4️⃣ Training your own oracle
Learning Objectives
- Understand training scale and compute requirements
- Learn dataset composition: SPQA, classification tasks, and self-supervised context prediction
- Understand why data diversity and quantity both matter for training
- Know when to train custom oracles vs using pre-trained ones
This section is reference material for training your own Activation Oracle. There are no required exercises - read through it to understand the training methodology, and refer back to it if you decide to train a custom oracle.

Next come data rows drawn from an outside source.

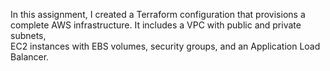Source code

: In this assignment, I created a Terraform configuration that provisions a complete AWS infrastructure. It includes a VPC with public and private subnets,<br>
EC2 instances with EBS volumes, security groups, and an Application Load Balancer.
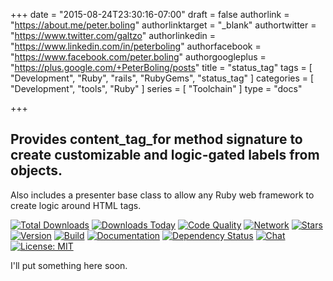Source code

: +++
date = "2015-08-24T23:30:16-07:00"
draft = false
authorlink = "https://about.me/peter.boling"
authorlinktarget = "_blank"
authortwitter = "https://www.twitter.com/galtzo"
authorlinkedin = "https://www.linkedin.com/in/peterboling"
authorfacebook = "https://www.facebook.com/peter.boling"
authorgoogleplus = "https://plus.google.com/+PeterBoling/posts"
title = "status_tag"
tags = [ "Development", "Ruby", "rails", "RubyGems", "status_tag" ]
categories = [ "Development", "tools", "Ruby" ]
series = [ "Toolchain" ]
type = "docs"

+++

## Provides content_tag_for method signature to create customizable and logic-gated labels from objects.

Also includes a presenter base class to allow any Ruby web framework to create logic around HTML tags.

[![Total Downloads](https://img.shields.io/gem/rt/status_tag.svg)](https://github.com/pboling/status_tag)
[![Downloads Today](https://img.shields.io/gem/rd/status_tag.svg)](https://github.com/pboling/status_tag)
[![Code Quality](https://img.shields.io/codeclimate/github/pboling/status_tag.svg)](https://codeclimate.com/github/pboling/status_tag)
[![Network](https://img.shields.io/github/forks/pboling/status_tag.svg?style=social)](https://github.com/pboling/status_tag/network)
[![Stars](https://img.shields.io/github/stars/pboling/status_tag.svg?style=social)](https://github.com/pboling/status_tag/stargazers)
[![Version](https://img.shields.io/gem/v/status_tag.svg)](https://rubygems.org/gems/status_tag)
[![Build](https://img.shields.io/travis/pboling/status_tag.svg)](https://travis-ci.org/pboling/status_tag)
[![Documentation](http://inch-ci.org/github/pboling/status_tag.svg)](http://inch-ci.org/github/pboling/status_tag)
[![Dependency Status](https://gemnasium.com/pboling/status_tag.svg)](https://gemnasium.com/pboling/status_tag)
[![Chat](https://img.shields.io/gitter/room/pboling/status_tag.svg)](https://gitter.im/pboling/status_tag)
[![License: MIT](https://img.shields.io/badge/License-MIT-green.svg)](https://opensource.org/licenses/MIT)

I'll put something here soon.
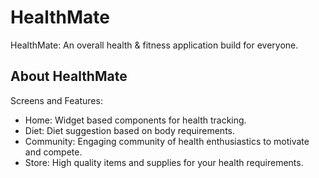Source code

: # HealthMate

HealthMate: An overall health &amp; fitness application build for everyone.

## About HealthMate

Screens and Features:

- Home: Widget based components for health tracking.
- Diet: Diet suggestion based on body requirements.
- Community: Engaging community of health enthusiastics to motivate and compete.
- Store: High quality items and supplies for your health requirements.
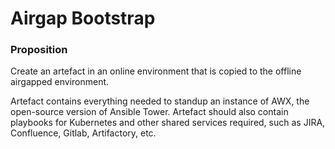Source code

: # Airgap Bootstrap

### Proposition

Create an artefact in an online environment that is copied to the offline airgapped environment.

Artefact contains everything needed to standup an instance of AWX, the open-source version of Ansible Tower. Artefact should also contain playbooks for Kubernetes and other shared services required, such as JIRA, Confluence, Gitlab, Artifactory, etc.
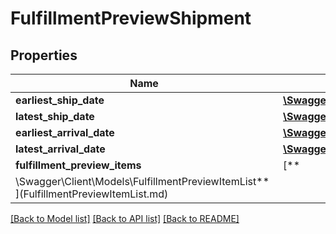 # FulfillmentPreviewShipment

## Properties

Name | Type | Description | Notes
------------ | ------------- | ------------- | -------------
**earliest_ship_date** | [**\Swagger\Client\Models\Timestamp**](Timestamp.md) |  |
**latest_ship_date** | [**\Swagger\Client\Models\Timestamp**](Timestamp.md) |  |
**earliest_arrival_date** | [**\Swagger\Client\Models\Timestamp**](Timestamp.md) |  |
**latest_arrival_date** | [**\Swagger\Client\Models\Timestamp**](Timestamp.md) |  |
**fulfillment_preview_items** | [**
\Swagger\Client\Models\FulfillmentPreviewItemList**](FulfillmentPreviewItemList.md) |  |

[[Back to Model list]](../../README.md#documentation-for-models) [[Back to API list]](../../README.md#documentation-for-api-endpoints) [[Back to README]](../../README.md)

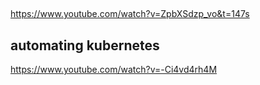 ##
https://www.youtube.com/watch?v=ZpbXSdzp_vo&t=147s

## automating kubernetes
https://www.youtube.com/watch?v=-Ci4vd4rh4M

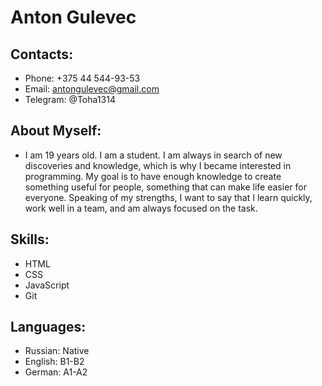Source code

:# Anton Gulevec

## Contacts:
- Phone: +375 44 544-93-53
- Email: antongulevec@gmail.com
- Telegram: @Toha1314

## About Myself:
- I am 19 years old. I am a student. I am always in search of new discoveries and knowledge, which is why I became interested in programming. My goal is to have enough knowledge to create something useful for people, something that can make life easier for everyone. Speaking of my strengths, I want to say that I learn quickly, work well in a team, and am always focused on the task.

## Skills:
- HTML
- CSS
- JavaScript
- Git

## Languages:
- Russian: Native
- English: B1-B2
- German: A1-A2
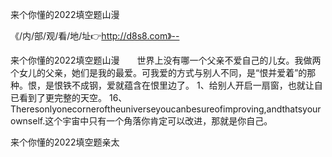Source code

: 来个你懂的2022填空题山漫

《/内/部/观/看/地/址👉http://d8s8.com》--

来个你懂的2022填空题山漫　　世界上没有哪一个父亲不爱自己的儿女。我做两个女儿的父亲，她们是我的最爱。可我爱的方式与别人不同，是“恨并爱着”的那种。恨，是恨铁不成钢，爱就蕴含在恨里边了。
	1、给别人开启一扇窗，也就让自已看到了更完整的天空。
	16、Theresonlyonecorneroftheuniverseyoucanbesureofimproving,andthatsyourownself.这个宇宙中只有一个角落你肯定可以改进，那就是你自己。





来个你懂的2022填空题亲太
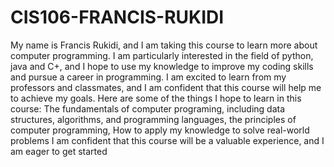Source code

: # CIS106-FRANCIS-RUKIDI
My name is Francis Rukidi, and I am taking this course to learn more about computer programming. I am particularly interested in the field of python, java and C+, and I hope to use my knowledge to improve my coding skills and pursue a career in programming.
I am excited to learn from my professors and classmates, and I am confident that this course will help me to achieve my goals. Here are some of the things I hope to learn in this course:
The fundamentals of computer programing, including data structures, algorithms, and programming languages, the principles of computer programming, How to apply my knowledge to solve real-world problems
I am confident that this course will be a valuable experience, and I am eager to get started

Below we walk through the key ideas behind how AOs are trained, drawing on the Activation Oracles paper. For the full implementation, see the activation_oracles repo.
Training scale & compute requirements
Training AOs is surprisingly affordable - much cheaper than training SAEs or other interpretability tools. From the paper (Section 3.3, Appendix A.3):
The process is computationally inexpensive, requiring 10 H100 GPU hours for Qwen3-8B and 90 H200 hours for Llama-3.3-70B.
| Model | Compute | Infrastructure |
|---|---|---|
| Qwen3-8B | ~10 H100 GPU hours | Single H100 |
| Gemma-2-9B-IT | ~12 H100 GPU hours | Single H100 |
| Llama-3.3-70B | ~90 H200 GPU hours | 4× H200 with DDP + 8-bit quantization |
The total training dataset is ~1M examples (~65M tokens). Training uses LoRA fine-tuning (not full parameter training) - only low-rank adapter matrices are trained.
Key code: nl_probes/sft.py (training script), nl_probes/configs/sft_config.py (training config)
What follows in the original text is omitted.